NRas and BRAF clusters are affected by inhibitors of NRas farnesylation and BRAF activity (A and F) Two-color PALM imaging of 108T melanoma cells with and without farnesyltransferase inhibitor (Lonafarnib) expressing PAGFP-BRAF and PAmCherry-NRas. Cells were seeded and treated on the coverslip for 2 days before fixation. Shown are representative cells (N = 18 for untreated cells, N = 17 for treated cells). (B, C, G, and H) PCF of PAGFP-BRAF (green) and PAmCherry-NRas (red). (D and I) The density of BRAF and NRas at the PM. (E and J) The EOM of NRas and BRAF (K and P) Two-color PALM imaging of A375 melanoma cells with and without BRAFi (Vemurafenib) expressing PAGFP-BRAF and PAmCherry-NRas. Cells were seeded and treated on the coverslip for 2 days before fixation. Shown are representative cells (N = 14 for untreated cells, N = 34 for treated cells). (L, M, Q, and R) PCF of PAGFP-BRAF (green) and PAmCherry-NRas (red). (N and S) The density of BRAF and NRas at the PM. (O and T) The EOM of NRas and BRAF (averaged over all cells; see analyses for further details). Stars in treated panels represent a significant difference (p < 0.05) relative to untreated panels. Error bars in all relevant panels are SEM due to measurements on multiple cells. Bars - 2 μm (left) and 200 nm (zoomed images).

Figure 7

NRas localizes at the periphery of Grb2 clusters at the PM (A) Two-color PALM imaging of EGF-activated 108T melanoma cells expressing NRas-PAmCherry and PAGFP-GRB2. Cells were seeded on the coverslip for 2 days before fixation. Shown are representative cells (N = 22).

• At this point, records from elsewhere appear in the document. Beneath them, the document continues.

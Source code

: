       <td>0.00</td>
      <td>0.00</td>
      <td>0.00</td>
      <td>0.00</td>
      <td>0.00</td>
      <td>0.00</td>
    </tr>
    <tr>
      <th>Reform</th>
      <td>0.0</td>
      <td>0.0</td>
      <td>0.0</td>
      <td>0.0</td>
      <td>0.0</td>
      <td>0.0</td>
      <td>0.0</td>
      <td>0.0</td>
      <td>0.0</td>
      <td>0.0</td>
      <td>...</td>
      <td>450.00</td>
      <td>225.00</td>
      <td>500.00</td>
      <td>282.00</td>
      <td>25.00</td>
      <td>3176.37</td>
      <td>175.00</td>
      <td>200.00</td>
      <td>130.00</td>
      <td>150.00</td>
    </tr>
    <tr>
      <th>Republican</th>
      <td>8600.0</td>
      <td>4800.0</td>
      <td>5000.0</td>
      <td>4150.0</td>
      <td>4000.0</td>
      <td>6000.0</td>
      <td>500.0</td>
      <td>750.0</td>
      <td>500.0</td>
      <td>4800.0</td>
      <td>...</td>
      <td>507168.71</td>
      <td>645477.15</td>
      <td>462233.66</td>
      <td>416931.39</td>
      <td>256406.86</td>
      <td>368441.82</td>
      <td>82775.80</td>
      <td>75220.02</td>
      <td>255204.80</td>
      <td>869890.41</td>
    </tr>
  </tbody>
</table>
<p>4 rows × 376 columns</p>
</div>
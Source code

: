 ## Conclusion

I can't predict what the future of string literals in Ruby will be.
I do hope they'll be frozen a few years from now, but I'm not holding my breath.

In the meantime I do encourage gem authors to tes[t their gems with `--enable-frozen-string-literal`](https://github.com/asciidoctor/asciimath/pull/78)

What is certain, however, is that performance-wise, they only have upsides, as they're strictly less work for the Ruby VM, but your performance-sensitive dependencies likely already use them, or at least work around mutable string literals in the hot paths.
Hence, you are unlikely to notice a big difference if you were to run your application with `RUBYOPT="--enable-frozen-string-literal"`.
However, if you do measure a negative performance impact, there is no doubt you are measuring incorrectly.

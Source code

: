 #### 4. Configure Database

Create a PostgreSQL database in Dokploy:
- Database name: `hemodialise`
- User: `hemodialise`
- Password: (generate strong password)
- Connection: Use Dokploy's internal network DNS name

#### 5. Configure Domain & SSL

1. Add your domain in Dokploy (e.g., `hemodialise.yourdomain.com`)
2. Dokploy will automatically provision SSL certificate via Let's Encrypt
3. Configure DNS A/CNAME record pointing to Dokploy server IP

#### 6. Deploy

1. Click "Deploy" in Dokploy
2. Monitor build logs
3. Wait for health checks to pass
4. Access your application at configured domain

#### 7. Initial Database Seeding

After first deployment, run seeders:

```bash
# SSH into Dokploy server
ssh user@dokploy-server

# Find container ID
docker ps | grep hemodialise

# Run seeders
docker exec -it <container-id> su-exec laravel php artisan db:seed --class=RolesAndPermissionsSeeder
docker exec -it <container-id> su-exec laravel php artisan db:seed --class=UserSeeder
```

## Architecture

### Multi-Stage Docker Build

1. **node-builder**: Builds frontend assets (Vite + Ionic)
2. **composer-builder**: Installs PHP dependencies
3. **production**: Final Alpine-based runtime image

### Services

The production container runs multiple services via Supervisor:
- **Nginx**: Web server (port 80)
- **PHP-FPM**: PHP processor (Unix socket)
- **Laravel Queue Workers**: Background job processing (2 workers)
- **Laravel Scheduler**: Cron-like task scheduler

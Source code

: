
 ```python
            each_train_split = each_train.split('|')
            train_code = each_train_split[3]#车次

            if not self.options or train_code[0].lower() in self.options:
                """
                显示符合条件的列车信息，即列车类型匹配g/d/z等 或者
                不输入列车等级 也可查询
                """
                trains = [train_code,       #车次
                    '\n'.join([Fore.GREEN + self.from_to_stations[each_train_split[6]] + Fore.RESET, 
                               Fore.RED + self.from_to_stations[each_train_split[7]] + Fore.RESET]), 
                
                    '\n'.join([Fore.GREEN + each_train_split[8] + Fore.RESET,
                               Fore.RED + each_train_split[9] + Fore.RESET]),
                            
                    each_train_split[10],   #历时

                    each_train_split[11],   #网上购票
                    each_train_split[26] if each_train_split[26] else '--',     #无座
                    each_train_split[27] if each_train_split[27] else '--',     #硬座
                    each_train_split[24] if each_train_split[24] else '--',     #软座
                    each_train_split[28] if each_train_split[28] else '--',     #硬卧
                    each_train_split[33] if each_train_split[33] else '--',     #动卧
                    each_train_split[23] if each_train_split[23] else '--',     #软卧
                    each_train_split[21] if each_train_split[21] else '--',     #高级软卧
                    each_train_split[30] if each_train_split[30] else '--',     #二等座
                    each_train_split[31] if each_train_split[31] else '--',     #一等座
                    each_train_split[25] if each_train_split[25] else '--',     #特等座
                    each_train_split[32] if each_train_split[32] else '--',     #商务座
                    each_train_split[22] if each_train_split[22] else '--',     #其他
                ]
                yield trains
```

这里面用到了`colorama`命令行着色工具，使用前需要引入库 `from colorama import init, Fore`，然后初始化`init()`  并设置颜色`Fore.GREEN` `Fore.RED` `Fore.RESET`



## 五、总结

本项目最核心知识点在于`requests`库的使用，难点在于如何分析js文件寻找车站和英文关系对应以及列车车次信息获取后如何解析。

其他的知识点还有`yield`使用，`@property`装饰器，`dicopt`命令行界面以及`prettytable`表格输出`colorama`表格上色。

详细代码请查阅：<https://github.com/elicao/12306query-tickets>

Bars - 2 μm (left) and 200 nm (zoomed images). (B and C) PCF of PAGFP-GRB2 (B) and PAmCherry-NRas (C). (D) The EOM of NRas and GRB2 (averaged over all cells; see analyses for further details). (E) The CBC values color map (right) of Grb2 (green points in left image) relative to NRas (red points). [value of 1 in right image indicates the green points (Grb2) in the data that are close to red points (NRas)]. (F) The CBC values color map (right) of Grb2 (green points in left image) relative to randomly distribution red points (same number of red points from data, as in panel E). (G) The average frequency of CBC values of Grb2 relative to NRas for all cells for the data (blue) and for the randomly distribution red point (gray) (N = 22). (H) The kurtosis values of Grb2 CBC analysis for the data (blue) and the randomly distribution red points (gray).

Figure 8

NRas localizes at the periphery of NF1 clusters and is regulated by signaling clusters at the PM (A) Two-color PALM imaging of EGF-activated 108T melanoma cells expressing NRas-PAmCherry and PAGFP-NF1. Cells were seeded on the coverslip for 2 days before fixation. Shown are representative cells (N = 21). Bars - 2 μm (left) and 200 nm (zoomed image). (B and C) PCF of PAGFP- NF1 and PAmCherry-NRas (red). (D) The EOM of NRas and NF1 (averaged over all cells; see analyses for further details). (E) The average frequency of CBC values of NF1 relative to NRas for all cells (blue) and the average frequency of CBC values of NF1 relative to randomly distribution red point (gray). (F) The kurtosis values of Grb2 CBC analysis for the data (blue) and for the randomly distribution red points (gray). (G) A schematic model of NRas activity regulation by signaling clusters at the PM.